On Fri, 10 Oct 2003 18:31:51 +0000 (UTC),
(Gregory L. Hansen) wrote:

The fact that the top speed for this board is 600MHz leads me to think
that it will only work with the "Katmai" flavour of P-III not with its
successor the "coppermine". The Coppermine was the one where they
halved the amount of L2 cache on the basis that they made it full
speed at the same time. These chips require a lower core voltage than
the Katmai ones and some motherboards don't have voltage regulators
that are capable of supplying the correct one. So, if it says top
speed is 600MHz they probably mean that you're limited to the older,
512KB cache, P-III's.


I didn't realize there was such a difference between a PIII 600MHz 512K
cache and a PIII 600MHz 256K cache. Are all PIIIs with 512K Katmais, and
all PIIIs with 256K coppermines?


Regarding the previous paragraph this is in reply to, you could check
the motherboard manual or spec sheet if available, or take the numbers
off the voltage regulator controller chip, head to the respective
manufacturer's website, check the datasheet for the voltage levels it
supports. For an extra level of certainty you could take a continuity
meter and check the corresponding VID pins on that regulator with the
VID pins in the socket (with CPU removed), as per the socket pin
functions seen on Intel's CPU data sheet for the CPU. Hmm, I just
remembered, it's a slot one board... same procedure but checking
continuity at the slot contact instead of a socket pin.

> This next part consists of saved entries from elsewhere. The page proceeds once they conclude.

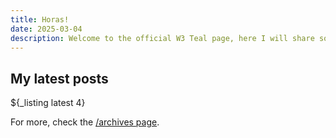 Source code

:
 ```yaml
---
title: Horas!
date: 2025-03-04
description: Welcome to the official W3 Teal page, here I will share some personal posts.
---
```


## My latest posts

${_listing latest 4}

For more, check the [/archives page](/archives/). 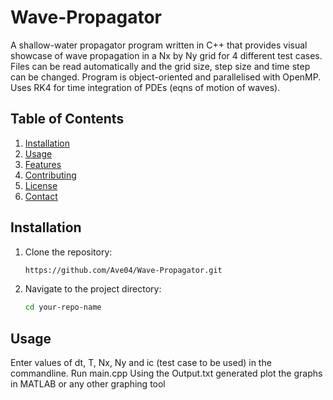 ﻿# Wave-Propagator

A shallow-water propagator program written in C++ that provides visual showcase of wave propagation in a Nx by Ny grid for 4 different test cases. Files can be read automatically and the grid size, step size and time step can be changed. Program is object-oriented and parallelised with OpenMP. Uses RK4 for time integration of PDEs (eqns of motion of waves). 

## Table of Contents

1. [Installation](#installation)
2. [Usage](#usage)
3. [Features](#features)
4. [Contributing](#contributing)
5. [License](#license)
6. [Contact](#contact)

## Installation

1. Clone the repository:
    ```bash
    https://github.com/Ave04/Wave-Propagator.git
    ```

2. Navigate to the project directory:
    ```bash
    cd your-repo-name
    ```


## Usage

Enter values of dt, T, Nx, Ny and ic (test case to be used) in the commandline.
Run main.cpp
Using the Output.txt generated plot the graphs in MATLAB or any other graphing tool

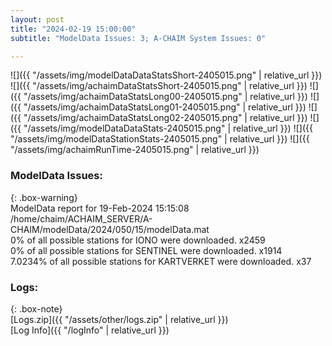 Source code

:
 ```yaml
---
layout: post
title: "2024-02-19 15:00:00"
subtitle: "ModelData Issues: 3; A-CHAIM System Issues: 0"

---
```


![]({{ "/assets/img/modelDataDataStatsShort-2405015.png" | relative_url }})
![]({{ "/assets/img/achaimDataStatsShort-2405015.png" | relative_url }})
![]({{ "/assets/img/achaimDataStatsLong00-2405015.png" | relative_url }})
![]({{ "/assets/img/achaimDataStatsLong01-2405015.png" | relative_url }})
![]({{ "/assets/img/achaimDataStatsLong02-2405015.png" | relative_url }})
![]({{ "/assets/img/modelDataDataStats-2405015.png" | relative_url }})
![]({{ "/assets/img/modelDataStationStats-2405015.png" | relative_url }})
![]({{ "/assets/img/achaimRunTime-2405015.png" | relative_url }})


### ModelData Issues:  
  
{: .box-warning}  
 ModelData report for 19-Feb-2024 15:15:08   
 /home/chaim/ACHAIM_SERVER/A-CHAIM/modelData/2024/050/15/modelData.mat   
 0% of all possible stations for IONO were downloaded. x2459   
 0% of all possible stations for SENTINEL were downloaded. x1914   
 7.0234% of all possible stations for KARTVERKET were downloaded. x37   
  


### Logs:  
  
{: .box-note}  
[Logs.zip]({{ "/assets/other/logs.zip" | relative_url }})  
[Log Info]({{ "/logInfo" | relative_url }})  
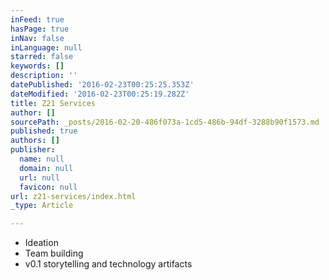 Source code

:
 ```yaml
---
inFeed: true
hasPage: true
inNav: false
inLanguage: null
starred: false
keywords: []
description: ''
datePublished: '2016-02-23T00:25:25.353Z'
dateModified: '2016-02-23T00:25:19.282Z'
title: Z21 Services
author: []
sourcePath: _posts/2016-02-20-486f073a-1cd5-486b-94df-3288b90f1573.md
published: true
authors: []
publisher:
  name: null
  domain: null
  url: null
  favicon: null
url: z21-services/index.html
_type: Article

---
```

* Ideation 
* Team building 
* v0.1 storytelling and technology artifacts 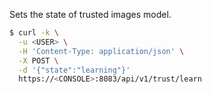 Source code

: Sets the state of trusted images model.

```bash
$ curl -k \
  -u <USER> \
  -H 'Content-Type: application/json' \
  -X POST \
  -d '{"state":"learning"}'
  https://<CONSOLE>:8083/api/v1/trust/learn
```
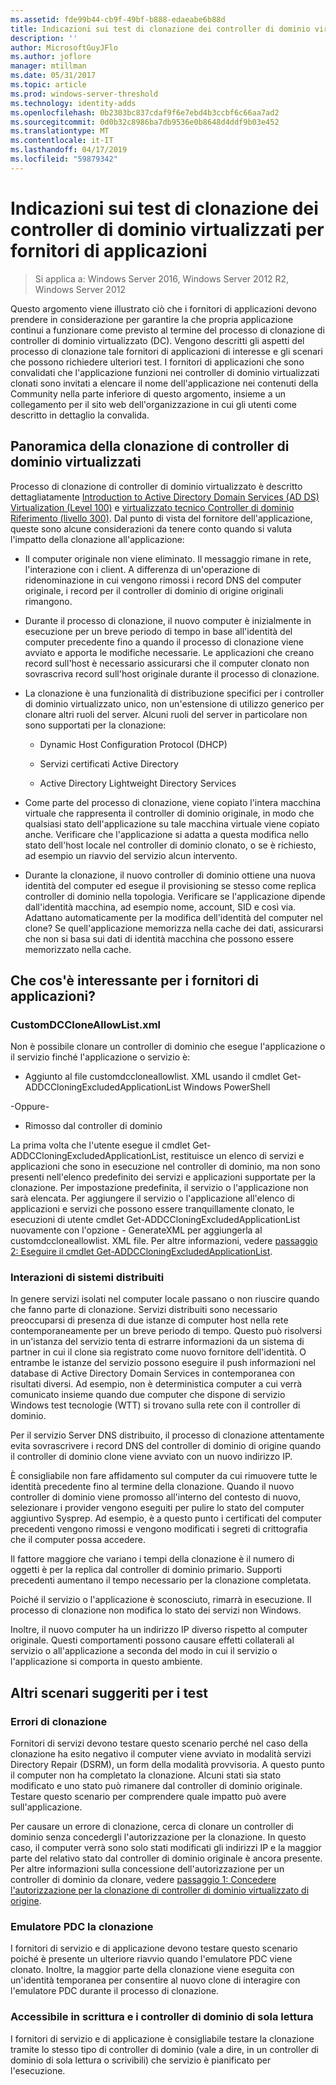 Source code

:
 ```yaml
---
ms.assetid: fde99b44-cb9f-49bf-b888-edaeabe6b88d
title: Indicazioni sui test di clonazione dei controller di dominio virtualizzati per fornitori di applicazioni
description: ''
author: MicrosoftGuyJFlo
ms.author: joflore
manager: mtillman
ms.date: 05/31/2017
ms.topic: article
ms.prod: windows-server-threshold
ms.technology: identity-adds
ms.openlocfilehash: 0b2303bc837cdaf9f6e7ebd4b3ccbf6c66aa7ad2
ms.sourcegitcommit: 0d0b32c8986ba7db9536e0b8648d4ddf9b03e452
ms.translationtype: MT
ms.contentlocale: it-IT
ms.lasthandoff: 04/17/2019
ms.locfileid: "59879342"
---
```

# <a name="virtualized-domain-controller-cloning-test-guidance-for-application-vendors"></a>Indicazioni sui test di clonazione dei controller di dominio virtualizzati per fornitori di applicazioni

>Si applica a: Windows Server 2016, Windows Server 2012 R2, Windows Server 2012

Questo argomento viene illustrato ciò che i fornitori di applicazioni devono prendere in considerazione per garantire la che propria applicazione continui a funzionare come previsto al termine del processo di clonazione di controller di dominio virtualizzato (DC). Vengono descritti gli aspetti del processo di clonazione tale fornitori di applicazioni di interesse e gli scenari che possono richiedere ulteriori test. I fornitori di applicazioni che sono convalidati che l'applicazione funzioni nei controller di dominio virtualizzati clonati sono invitati a elencare il nome dell'applicazione nei contenuti della Community nella parte inferiore di questo argomento, insieme a un collegamento per il sito web dell'organizzazione in cui gli utenti come descritto in dettaglio la convalida.  
  
## <a name="overview-of-virtualized-dc-cloning"></a>Panoramica della clonazione di controller di dominio virtualizzati  
Processo di clonazione di controller di dominio virtualizzato è descritto dettagliatamente [Introduction to Active Directory Domain Services (AD DS) Virtualization (Level 100)](https://technet.microsoft.com/library/hh831734.aspx) e [virtualizzato tecnico Controller di dominio Riferimento (livello 300)](https://technet.microsoft.com/library/jj574214.aspx). Dal punto di vista del fornitore dell'applicazione, queste sono alcune considerazioni da tenere conto quando si valuta l'impatto della clonazione all'applicazione:  
  
-   Il computer originale non viene eliminato. Il messaggio rimane in rete, l'interazione con i client. A differenza di un'operazione di ridenominazione in cui vengono rimossi i record DNS del computer originale, i record per il controller di dominio di origine originali rimangono.  
  
-   Durante il processo di clonazione, il nuovo computer è inizialmente in esecuzione per un breve periodo di tempo in base all'identità del computer precedente fino a quando il processo di clonazione viene avviato e apporta le modifiche necessarie. Le applicazioni che creano record sull'host è necessario assicurarsi che il computer clonato non sovrascriva record sull'host originale durante il processo di clonazione.  
  
-   La clonazione è una funzionalità di distribuzione specifici per i controller di dominio virtualizzato unico, non un'estensione di utilizzo generico per clonare altri ruoli del server. Alcuni ruoli del server in particolare non sono supportati per la clonazione:  
  
    -   Dynamic Host Configuration Protocol (DHCP)  
  
    -   Servizi certificati Active Directory  
  
    -   Active Directory Lightweight Directory Services  
  
-   Come parte del processo di clonazione, viene copiato l'intera macchina virtuale che rappresenta il controller di dominio originale, in modo che qualsiasi stato dell'applicazione su tale macchina virtuale viene copiato anche. Verificare che l'applicazione si adatta a questa modifica nello stato dell'host locale nel controller di dominio clonato, o se è richiesto, ad esempio un riavvio del servizio alcun intervento.  
  
-   Durante la clonazione, il nuovo controller di dominio ottiene una nuova identità del computer ed esegue il provisioning se stesso come replica controller di dominio nella topologia. Verificare se l'applicazione dipende dall'identità macchina, ad esempio nome, account, SID e così via. Adattano automaticamente per la modifica dell'identità del computer nel clone? Se quell'applicazione memorizza nella cache dei dati, assicurarsi che non si basa sui dati di identità macchina che possono essere memorizzato nella cache.  
  
## <a name="what-is-interesting-for-application-vendors"></a>Che cos'è interessante per i fornitori di applicazioni?  
  
### <a name="customdccloneallowlistxml"></a>CustomDCCloneAllowList.xml  
Non è possibile clonare un controller di dominio che esegue l'applicazione o il servizio finché l'applicazione o servizio è:  
  
-   Aggiunto al file customdccloneallowlist. XML usando il cmdlet Get-ADDCCloningExcludedApplicationList Windows PowerShell  
  
-Oppure-  
  
-   Rimosso dal controller di dominio  
  
La prima volta che l'utente esegue il cmdlet Get-ADDCCloningExcludedApplicationList, restituisce un elenco di servizi e applicazioni che sono in esecuzione nel controller di dominio, ma non sono presenti nell'elenco predefinito dei servizi e applicazioni supportate per la clonazione. Per impostazione predefinita, il servizio o l'applicazione non sarà elencata. Per aggiungere il servizio o l'applicazione all'elenco di applicazioni e servizi che possono essere tranquillamente clonato, le esecuzioni di utente cmdlet Get-ADDCCloningExcludedApplicationList nuovamente con l'opzione - GenerateXML per aggiungerla al customdccloneallowlist. XML file. Per altre informazioni, vedere [passaggio 2: Eseguire il cmdlet Get-ADDCCloningExcludedApplicationList](https://technet.microsoft.com/library/hh831734.aspx#bkmk6_run_get_addccloningexcludedapplicationlist_cmdlet).  
  
### <a name="distributed-system-interactions"></a>Interazioni di sistemi distribuiti  
In genere servizi isolati nel computer locale passano o non riuscire quando che fanno parte di clonazione. Servizi distribuiti sono necessario preoccuparsi di presenza di due istanze di computer host nella rete contemporaneamente per un breve periodo di tempo. Questo può risolversi in un'istanza del servizio tenta di estrarre informazioni da un sistema di partner in cui il clone sia registrato come nuovo fornitore dell'identità. O entrambe le istanze del servizio possono eseguire il push informazioni nel database di Active Directory Domain Services in contemporanea con risultati diversi. Ad esempio, non è deterministica computer a cui verrà comunicato insieme quando due computer che dispone di servizio Windows test tecnologie (WTT) si trovano sulla rete con il controller di dominio.  
  
Per il servizio Server DNS distribuito, il processo di clonazione attentamente evita sovrascrivere i record DNS del controller di dominio di origine quando il controller di dominio clone viene avviato con un nuovo indirizzo IP.  
  
È consigliabile non fare affidamento sul computer da cui rimuovere tutte le identità precedente fino al termine della clonazione. Quando il nuovo controller di dominio viene promosso all'interno del contesto di nuovo, selezionare i provider vengono eseguiti per pulire lo stato del computer aggiuntivo Sysprep. Ad esempio, è a questo punto i certificati del computer precedenti vengono rimossi e vengono modificati i segreti di crittografia che il computer possa accedere.  
  
Il fattore maggiore che variano i tempi della clonazione è il numero di oggetti è per la replica dal controller di dominio primario. Supporti precedenti aumentano il tempo necessario per la clonazione completata.  
  
Poiché il servizio o l'applicazione è sconosciuto, rimarrà in esecuzione. Il processo di clonazione non modifica lo stato dei servizi non Windows.  
  
Inoltre, il nuovo computer ha un indirizzo IP diverso rispetto al computer originale. Questi comportamenti possono causare effetti collaterali al servizio o all'applicazione a seconda del modo in cui il servizio o l'applicazione si comporta in questo ambiente.  
  
## <a name="additional-scenarios-suggested-for-testing"></a>Altri scenari suggeriti per i test  
  
### <a name="cloning-failure"></a>Errori di clonazione  
Fornitori di servizi devono testare questo scenario perché nel caso della clonazione ha esito negativo il computer viene avviato in modalità servizi Directory Repair (DSRM), un form della modalità provvisoria. A questo punto il computer non ha completato la clonazione. Alcuni stati sia stato modificato e uno stato può rimanere dal controller di dominio originale. Testare questo scenario per comprendere quale impatto può avere sull'applicazione.  
  
Per causare un errore di clonazione, cerca di clonare un controller di dominio senza concedergli l'autorizzazione per la clonazione. In questo caso, il computer verrà sono solo stati modificati gli indirizzi IP e la maggior parte del relativo stato dal controller di dominio originale è ancora presente. Per altre informazioni sulla concessione dell'autorizzazione per un controller di dominio da clonare, vedere [passaggio 1: Concedere l'autorizzazione per la clonazione di controller di dominio virtualizzato di origine](https://technet.microsoft.com/library/hh831734.aspx#bkmk4_grant_source).  
  
### <a name="pdc-emulator-cloning"></a>Emulatore PDC la clonazione  
I fornitori di servizio e di applicazione devono testare questo scenario poiché è presente un ulteriore riavvio quando l'emulatore PDC viene clonato. Inoltre, la maggior parte della clonazione viene eseguita con un'identità temporanea per consentire al nuovo clone di interagire con l'emulatore PDC durante il processo di clonazione.  
  
### <a name="writable-versus-read-only-domain-controllers"></a>Accessibile in scrittura e i controller di dominio di sola lettura  
I fornitori di servizio e di applicazione è consigliabile testare la clonazione tramite lo stesso tipo di controller di dominio (vale a dire, in un controller di dominio di sola lettura o scrivibili) che servizio è pianificato per l'esecuzione.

Then there's the BIOS support... see if there's a setting in the BIOS
for "Halt on CPU error" or similar. If so, disable it. You may need
to update the bios, and in rare cases (some Intel boards) you don't ev



When I asked about the VRM, I was told the part number 0950-2837 was for
any PII/PIII up to 600MHz, and they specifically said it's not for
"coppermine". I've asked if the machine would support a faster PIII if a
different VRM were installed, but haven't gotten an answer yet, and I'm
beginning to wonder if I will. I think the motherboard has the 440BX
chipset, if that makes a difference, but I know it also matters which
motherboard the chipset is sitting on. And maybe a BIOS upgrade, which HP
may or may not have, and which I've never done.

The more I learn about this, the more it all gets complicated by little
bits of information like what you've just said above.